In Perl, there's a function named quotemeta which accepts a string and returns a regex pattern that matches that string. It's used in virtually every program to avoid code injection bugs.

One would use quotemeta when dynamically building a pattern. For example,

"^"+quotemeta(var)+"_\\d+$"

A JavaScript implementation follows:

function quotemeta(s) {
   return String(s).replace(/\W/g, "\\$&");
}

Given how needed this function when working with regex patterns, I would have expected JavaScript to provide one. Does JavaScript or jQuery already have such a function?

ikegami
  • 367,544
  • 15
  • 269
  • 518
  • @p.s.w.g, I already know it's possible to write a custom solution. My question is whether there already exists one in JS or jQuery. I looked, but I want to double check. Not a duplicate. – ikegami Jan 14 '14 at 20:29
  • As you say, Perl's quotemata is `[^\w]`. This is actually dangerous if the text is to be injected into a regex. Its better to escape the 12 meta non-class and 4 meta class characters instead, that is if its going to a part of a regex string. –  Jan 14 '14 at 20:30
  • @sln, backwards. Far safer to escape anything that might ever need escaping (whitelist) rather than figuring out exactly what needs to be escaped in every implementation (blacklist). – ikegami Jan 14 '14 at 20:32
  • Why do we need to double escape a string intended to be used as a RegEx? Just compile the expression from the string like: `var re = new RegExp('^'+string+'$', 'gi');` Unless I'm missing something... – tenub Jan 14 '14 at 20:34
  • @tenub, Say `string` is `a*b`, `new RegExp('^'+string+'$', 'gi')` matches `a*b`, which `new RegExp('^'+quotemeta(string)+'$', 'gi')` matches `aaaaaab`. Not the same. – ikegami Jan 14 '14 at 20:36
  • @tenub, its a literal he's injecting. But it can ONLY be a literall, the entire string including spaces control codes, everything. –  Jan 14 '14 at 20:42
  • @ikegami, `new RegExp('^'+string+'$', 'gi')` matches `aaaaaab` as well. – tenub Jan 14 '14 at 21:20
  • @tenub, I said it backwards. I meant: Say string is `a*b`, `new RegExp('^'+string+'$', 'gi')` matches `aaaaaaab`, while `new RegExp('^'+quotemeta(string)+'$', 'gi')` matches `a*b`. Not the same. – ikegami Jan 15 '14 at 05:38
  • I am still of the mind that escaping all non-word char's to make literals should be avoided in general. The notion of a `\W` literal is not correct in all engines. Posix for one, and hybrids, for example `\<` and `\>` are word boundries, not literals. But, JS does not have these problems I guess. –  Jan 15 '14 at 17:13
  • @sln, That's a different regex language and thus irrelevant. Even the one linked above wouldn't work for POSIX regex patterns. It's impossible to write a function that escapes for any language. In Perlish regex languages such as JS's, unescaped word characters match literally and escaped non-word characters match literally. Some unescaped non-word characters also match literally, but using a list of them is needlessly complicated and it's not forward-compatible. – ikegami Jan 15 '14 at 17:21

1 Answers1

3

JavaScript doesn't have such a method natively. (And jQuery doesn't include one)
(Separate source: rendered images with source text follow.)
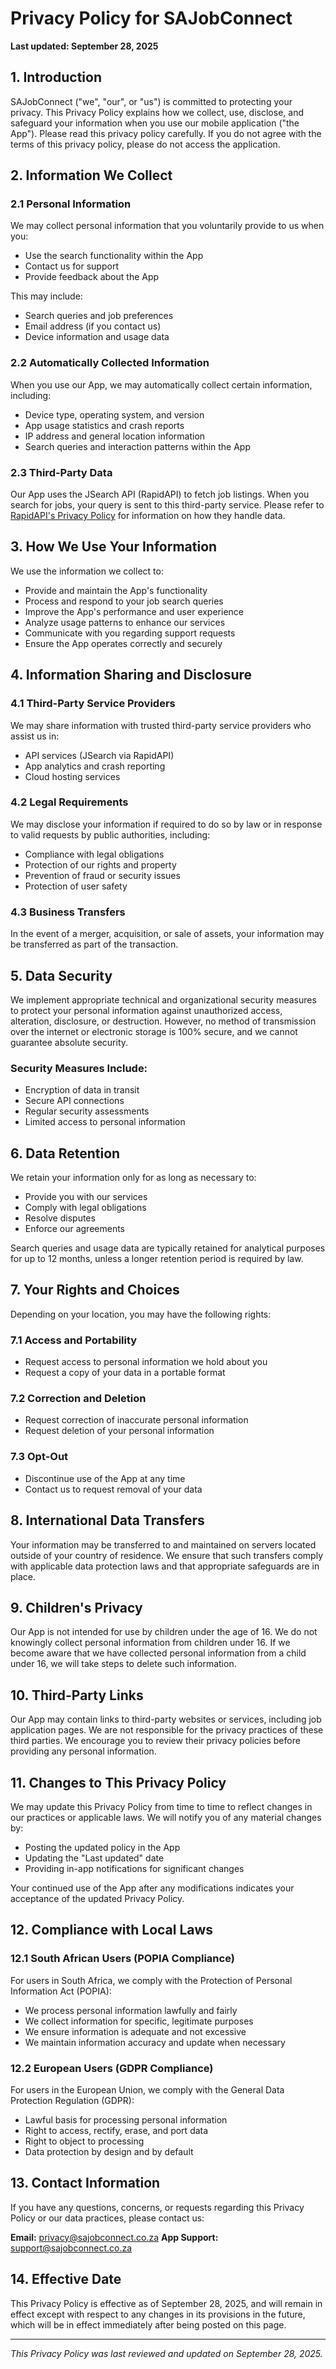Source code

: # Privacy Policy for SAJobConnect

**Last updated: September 28, 2025**

## 1. Introduction

SAJobConnect ("we", "our", or "us") is committed to protecting your privacy. This Privacy Policy explains how we collect, use, disclose, and safeguard your information when you use our mobile application ("the App"). Please read this privacy policy carefully. If you do not agree with the terms of this privacy policy, please do not access the application.

## 2. Information We Collect

### 2.1 Personal Information
We may collect personal information that you voluntarily provide to us when you:
- Use the search functionality within the App
- Contact us for support
- Provide feedback about the App

This may include:
- Search queries and job preferences
- Email address (if you contact us)
- Device information and usage data

### 2.2 Automatically Collected Information
When you use our App, we may automatically collect certain information, including:
- Device type, operating system, and version
- App usage statistics and crash reports
- IP address and general location information
- Search queries and interaction patterns within the App

### 2.3 Third-Party Data
Our App uses the JSearch API (RapidAPI) to fetch job listings. When you search for jobs, your query is sent to this third-party service. Please refer to [RapidAPI's Privacy Policy](https://rapidapi.com/privacy) for information on how they handle data.

## 3. How We Use Your Information

We use the information we collect to:
- Provide and maintain the App's functionality
- Process and respond to your job search queries
- Improve the App's performance and user experience
- Analyze usage patterns to enhance our services
- Communicate with you regarding support requests
- Ensure the App operates correctly and securely

## 4. Information Sharing and Disclosure

### 4.1 Third-Party Service Providers
We may share information with trusted third-party service providers who assist us in:
- API services (JSearch via RapidAPI)
- App analytics and crash reporting
- Cloud hosting services

### 4.2 Legal Requirements
We may disclose your information if required to do so by law or in response to valid requests by public authorities, including:
- Compliance with legal obligations
- Protection of our rights and property
- Prevention of fraud or security issues
- Protection of user safety

### 4.3 Business Transfers
In the event of a merger, acquisition, or sale of assets, your information may be transferred as part of the transaction.

## 5. Data Security

We implement appropriate technical and organizational security measures to protect your personal information against unauthorized access, alteration, disclosure, or destruction. However, no method of transmission over the internet or electronic storage is 100% secure, and we cannot guarantee absolute security.

### Security Measures Include:
- Encryption of data in transit
- Secure API connections
- Regular security assessments
- Limited access to personal information

## 6. Data Retention

We retain your information only for as long as necessary to:
- Provide you with our services
- Comply with legal obligations
- Resolve disputes
- Enforce our agreements

Search queries and usage data are typically retained for analytical purposes for up to 12 months, unless a longer retention period is required by law.

## 7. Your Rights and Choices

Depending on your location, you may have the following rights:

### 7.1 Access and Portability
- Request access to personal information we hold about you
- Request a copy of your data in a portable format

### 7.2 Correction and Deletion
- Request correction of inaccurate personal information
- Request deletion of your personal information

### 7.3 Opt-Out
- Discontinue use of the App at any time
- Contact us to request removal of your data

## 8. International Data Transfers

Your information may be transferred to and maintained on servers located outside of your country of residence. We ensure that such transfers comply with applicable data protection laws and that appropriate safeguards are in place.

## 9. Children's Privacy

Our App is not intended for use by children under the age of 16. We do not knowingly collect personal information from children under 16. If we become aware that we have collected personal information from a child under 16, we will take steps to delete such information.

## 10. Third-Party Links

Our App may contain links to third-party websites or services, including job application pages. We are not responsible for the privacy practices of these third parties. We encourage you to review their privacy policies before providing any personal information.

## 11. Changes to This Privacy Policy

We may update this Privacy Policy from time to time to reflect changes in our practices or applicable laws. We will notify you of any material changes by:
- Posting the updated policy in the App
- Updating the "Last updated" date
- Providing in-app notifications for significant changes

Your continued use of the App after any modifications indicates your acceptance of the updated Privacy Policy.

## 12. Compliance with Local Laws

### 12.1 South African Users (POPIA Compliance)
For users in South Africa, we comply with the Protection of Personal Information Act (POPIA):
- We process personal information lawfully and fairly
- We collect information for specific, legitimate purposes
- We ensure information is adequate and not excessive
- We maintain information accuracy and update when necessary

### 12.2 European Users (GDPR Compliance)
For users in the European Union, we comply with the General Data Protection Regulation (GDPR):
- Lawful basis for processing personal information
- Right to access, rectify, erase, and port data
- Right to object to processing
- Data protection by design and by default

## 13. Contact Information

If you have any questions, concerns, or requests regarding this Privacy Policy or our data practices, please contact us:

**Email:** privacy@sajobconnect.co.za
**App Support:** support@sajobconnect.co.za



## 14. Effective Date

This Privacy Policy is effective as of September 28, 2025, and will remain in effect except with respect to any changes in its provisions in the future, which will be in effect immediately after being posted on this page.

---

*This Privacy Policy was last reviewed and updated on September 28, 2025.*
Usually, when searching for a string pattenr, you'd use String.prototype.indexOf. This method find a string in a string, so you won't even need to convert the string pattern to a regex.

String.prototype.replace can also take a String pattern.

It is not exactly the same but it'll work for most string matching use cases.

Simon Boudrias
  • 42,953
  • 16
  • 99
  • 134